## YOUR INSTRUCTIONS
Please copy out every line in the records below that includes the word "https".

──────

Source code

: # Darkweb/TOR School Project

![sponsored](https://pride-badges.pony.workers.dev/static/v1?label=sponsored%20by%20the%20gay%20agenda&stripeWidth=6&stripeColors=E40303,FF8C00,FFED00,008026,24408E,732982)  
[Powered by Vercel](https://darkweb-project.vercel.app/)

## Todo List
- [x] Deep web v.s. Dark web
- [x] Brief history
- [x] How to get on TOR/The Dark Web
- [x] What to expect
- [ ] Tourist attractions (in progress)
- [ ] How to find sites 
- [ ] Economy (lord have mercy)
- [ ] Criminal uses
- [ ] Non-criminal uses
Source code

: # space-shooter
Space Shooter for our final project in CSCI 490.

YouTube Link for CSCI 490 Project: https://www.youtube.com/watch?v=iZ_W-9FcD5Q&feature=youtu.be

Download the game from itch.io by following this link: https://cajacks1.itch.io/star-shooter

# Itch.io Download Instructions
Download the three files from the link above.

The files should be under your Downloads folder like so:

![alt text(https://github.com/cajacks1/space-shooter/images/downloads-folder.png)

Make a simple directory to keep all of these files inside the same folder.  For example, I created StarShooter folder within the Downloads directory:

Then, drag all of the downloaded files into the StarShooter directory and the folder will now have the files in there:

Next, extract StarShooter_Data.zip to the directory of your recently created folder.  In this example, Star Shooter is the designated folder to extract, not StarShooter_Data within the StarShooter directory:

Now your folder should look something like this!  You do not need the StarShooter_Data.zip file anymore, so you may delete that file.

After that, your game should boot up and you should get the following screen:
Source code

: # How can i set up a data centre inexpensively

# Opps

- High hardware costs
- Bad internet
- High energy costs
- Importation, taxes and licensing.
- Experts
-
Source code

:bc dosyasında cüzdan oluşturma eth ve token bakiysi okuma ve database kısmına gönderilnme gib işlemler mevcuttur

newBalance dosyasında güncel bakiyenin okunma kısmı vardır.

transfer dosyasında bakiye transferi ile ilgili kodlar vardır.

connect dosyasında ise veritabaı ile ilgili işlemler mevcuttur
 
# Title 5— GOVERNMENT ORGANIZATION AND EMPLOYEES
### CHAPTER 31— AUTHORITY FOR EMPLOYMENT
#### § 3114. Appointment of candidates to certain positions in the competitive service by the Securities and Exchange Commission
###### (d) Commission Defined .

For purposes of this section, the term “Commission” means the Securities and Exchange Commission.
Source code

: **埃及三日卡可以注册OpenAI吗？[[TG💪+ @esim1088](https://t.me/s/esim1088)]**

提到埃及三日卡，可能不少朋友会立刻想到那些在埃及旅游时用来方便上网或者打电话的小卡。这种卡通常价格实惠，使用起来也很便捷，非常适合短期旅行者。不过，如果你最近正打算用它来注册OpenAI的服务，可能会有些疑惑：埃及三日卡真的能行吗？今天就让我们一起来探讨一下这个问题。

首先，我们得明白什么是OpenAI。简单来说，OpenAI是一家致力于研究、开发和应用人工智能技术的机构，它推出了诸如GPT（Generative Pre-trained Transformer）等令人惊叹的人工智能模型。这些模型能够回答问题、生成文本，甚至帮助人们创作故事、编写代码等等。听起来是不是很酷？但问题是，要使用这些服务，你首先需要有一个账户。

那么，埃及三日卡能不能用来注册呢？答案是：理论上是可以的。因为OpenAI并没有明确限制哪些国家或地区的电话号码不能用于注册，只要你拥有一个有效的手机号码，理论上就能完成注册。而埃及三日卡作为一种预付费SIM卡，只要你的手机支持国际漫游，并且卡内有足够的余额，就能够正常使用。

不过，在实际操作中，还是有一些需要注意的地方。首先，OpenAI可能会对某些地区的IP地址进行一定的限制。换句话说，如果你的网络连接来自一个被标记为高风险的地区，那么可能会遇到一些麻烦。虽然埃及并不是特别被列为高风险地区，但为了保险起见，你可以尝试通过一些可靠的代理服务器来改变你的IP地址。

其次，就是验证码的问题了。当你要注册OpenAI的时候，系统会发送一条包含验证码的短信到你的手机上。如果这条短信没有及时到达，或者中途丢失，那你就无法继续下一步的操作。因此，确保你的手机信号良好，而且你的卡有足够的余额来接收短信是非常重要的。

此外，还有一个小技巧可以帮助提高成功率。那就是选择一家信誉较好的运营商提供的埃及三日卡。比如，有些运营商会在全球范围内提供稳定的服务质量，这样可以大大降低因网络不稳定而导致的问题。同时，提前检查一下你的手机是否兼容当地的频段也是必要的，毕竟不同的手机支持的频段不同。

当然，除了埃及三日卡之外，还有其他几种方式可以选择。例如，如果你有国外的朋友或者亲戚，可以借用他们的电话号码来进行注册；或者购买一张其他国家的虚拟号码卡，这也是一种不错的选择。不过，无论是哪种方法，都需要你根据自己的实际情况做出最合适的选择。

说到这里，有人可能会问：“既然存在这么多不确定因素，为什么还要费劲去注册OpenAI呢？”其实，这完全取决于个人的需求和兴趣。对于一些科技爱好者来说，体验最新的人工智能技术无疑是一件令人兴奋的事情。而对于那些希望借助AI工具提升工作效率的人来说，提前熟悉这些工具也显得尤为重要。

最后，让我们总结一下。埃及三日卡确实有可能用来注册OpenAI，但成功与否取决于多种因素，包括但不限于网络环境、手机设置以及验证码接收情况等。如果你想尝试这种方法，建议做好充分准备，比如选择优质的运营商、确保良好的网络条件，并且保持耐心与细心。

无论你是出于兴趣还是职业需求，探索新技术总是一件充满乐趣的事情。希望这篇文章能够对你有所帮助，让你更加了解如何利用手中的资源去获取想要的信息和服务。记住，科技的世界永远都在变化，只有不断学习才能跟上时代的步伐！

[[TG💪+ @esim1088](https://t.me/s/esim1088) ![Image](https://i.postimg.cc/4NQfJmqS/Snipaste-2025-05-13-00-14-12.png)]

──────

## FINISHED EXERCISE
![sponsored](https://pride-badges.pony.workers.dev/static/v1?label=sponsored%20by%20the%20gay%20agenda&stripeWidth=6&stripeColors=E40303,FF8C00,FFED00,008026,24408E,732982)  
[Powered by Vercel](https://darkweb-project.vercel.app/)
YouTube Link for CSCI 490 Project: https://www.youtube.com/watch?v=iZ_W-9FcD5Q&feature=youtu.be
Download the game from itch.io by following this link: https://cajacks1.itch.io/star-shooter
![alt text(https://github.com/cajacks1/space-shooter/images/downloads-folder.png)
: **埃及三日卡可以注册OpenAI吗？[[TG💪+ @esim1088](https://t.me/s/esim1088)]**
[[TG💪+ @esim1088](https://t.me/s/esim1088) ![Image](https://i.postimg.cc/4NQfJmqS/Snipaste-2025-05-13-00-14-12.png)]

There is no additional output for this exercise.